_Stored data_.
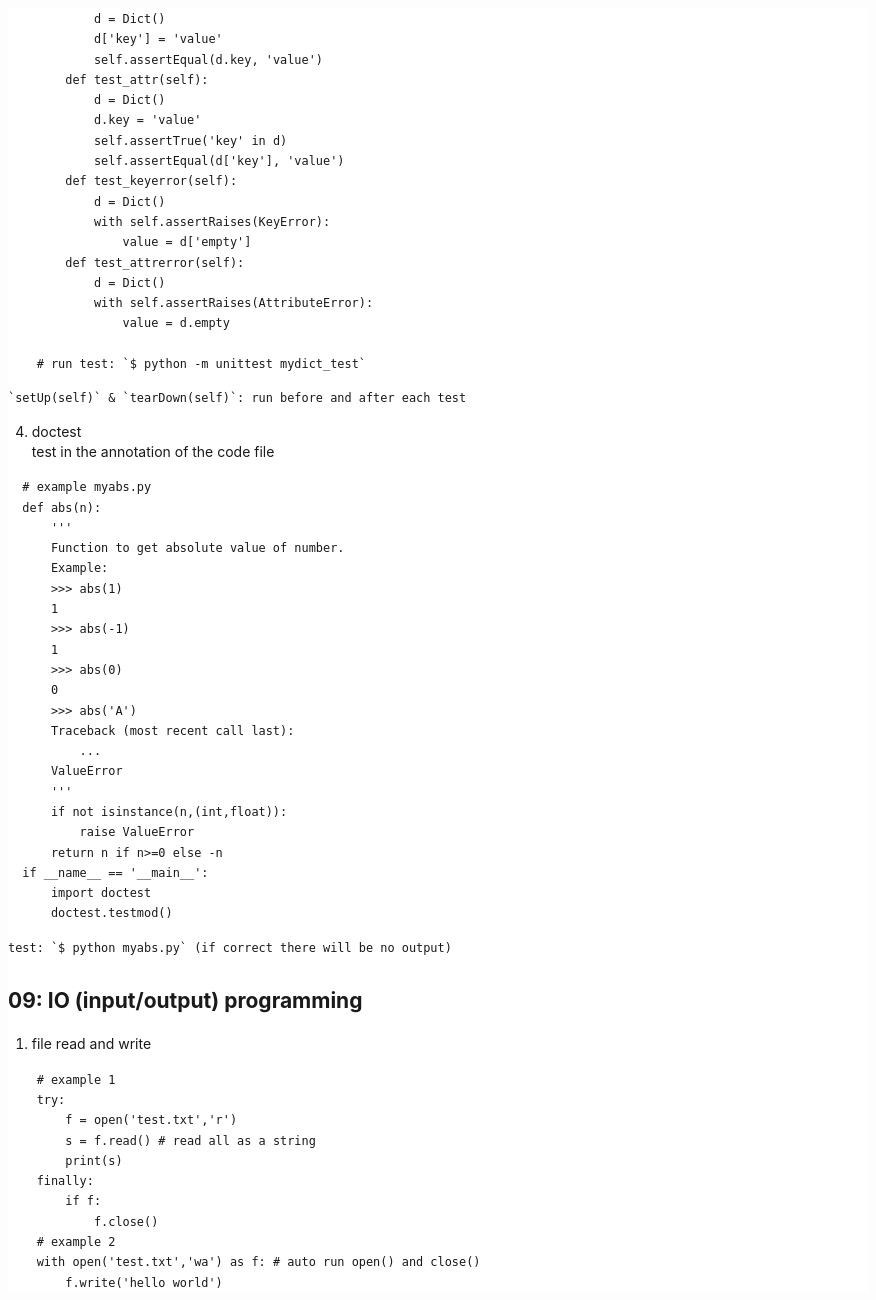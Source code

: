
 ```
            d = Dict()
            d['key'] = 'value'
            self.assertEqual(d.key, 'value')
        def test_attr(self):
            d = Dict()
            d.key = 'value'
            self.assertTrue('key' in d)
            self.assertEqual(d['key'], 'value')
        def test_keyerror(self):
            d = Dict()
            with self.assertRaises(KeyError):
                value = d['empty']
        def test_attrerror(self):
            d = Dict()
            with self.assertRaises(AttributeError):
                value = d.empty

    # run test: `$ python -m unittest mydict_test` 
```
    `setUp(self)` & `tearDown(self)`: run before and after each test  
4. doctest  
    test in the annotation of the code file  
  ```
    # example myabs.py
    def abs(n):
        '''
        Function to get absolute value of number.
        Example:
        >>> abs(1)
        1
        >>> abs(-1)
        1
        >>> abs(0)
        0
        >>> abs('A')
        Traceback (most recent call last):
            ...
        ValueError
        '''
        if not isinstance(n,(int,float)):
            raise ValueError
        return n if n>=0 else -n
    if __name__ == '__main__':
        import doctest
        doctest.testmod()
  ```
    test: `$ python myabs.py` (if correct there will be no output)

## 09: IO (input/output) programming
1. file read and write  
```
    # example 1
    try:
        f = open('test.txt','r')
        s = f.read() # read all as a string
        print(s)
    finally:
        if f:
            f.close()
    # example 2
    with open('test.txt','wa') as f: # auto run open() and close()
        f.write('hello world')
```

_EXERCISE INSTRUCTIONS_. Write out the entries above in full and exactly; no pictures.

_WRITTEN SOLUTION_.
Source code

:
 ```
            d = Dict()
            d['key'] = 'value'
            self.assertEqual(d.key, 'value')
        def test_attr(self):
            d = Dict()
            d.key = 'value'
            self.assertTrue('key' in d)
            self.assertEqual(d['key'], 'value')
        def test_keyerror(self):
            d = Dict()
            with self.assertRaises(KeyError):
                value = d['empty']
        def test_attrerror(self):
            d = Dict()
            with self.assertRaises(AttributeError):
                value = d.empty

    # run test: `$ python -m unittest mydict_test` 
```
    `setUp(self)` & `tearDown(self)`: run before and after each test  
4. doctest  
    test in the annotation of the code file  
  ```
    # example myabs.py
    def abs(n):
        '''
        Function to get absolute value of number.
        Example:
        >>> abs(1)
        1
        >>> abs(-1)
        1
        >>> abs(0)
        0
        >>> abs('A')
        Traceback (most recent call last):
            ...
        ValueError
        '''
        if not isinstance(n,(int,float)):
            raise ValueError
        return n if n>=0 else -n
    if __name__ == '__main__':
        import doctest
        doctest.testmod()
  ```
    test: `$ python myabs.py` (if correct there will be no output)

## 09: IO (input/output) programming
1. file read and write  
```
    # example 1
    try:
        f = open('test.txt','r')
        s = f.read() # read all as a string
        print(s)
    finally:
        if f:
            f.close()
    # example 2
    with open('test.txt','wa') as f: # auto run open() and close()
        f.write('hello world')
```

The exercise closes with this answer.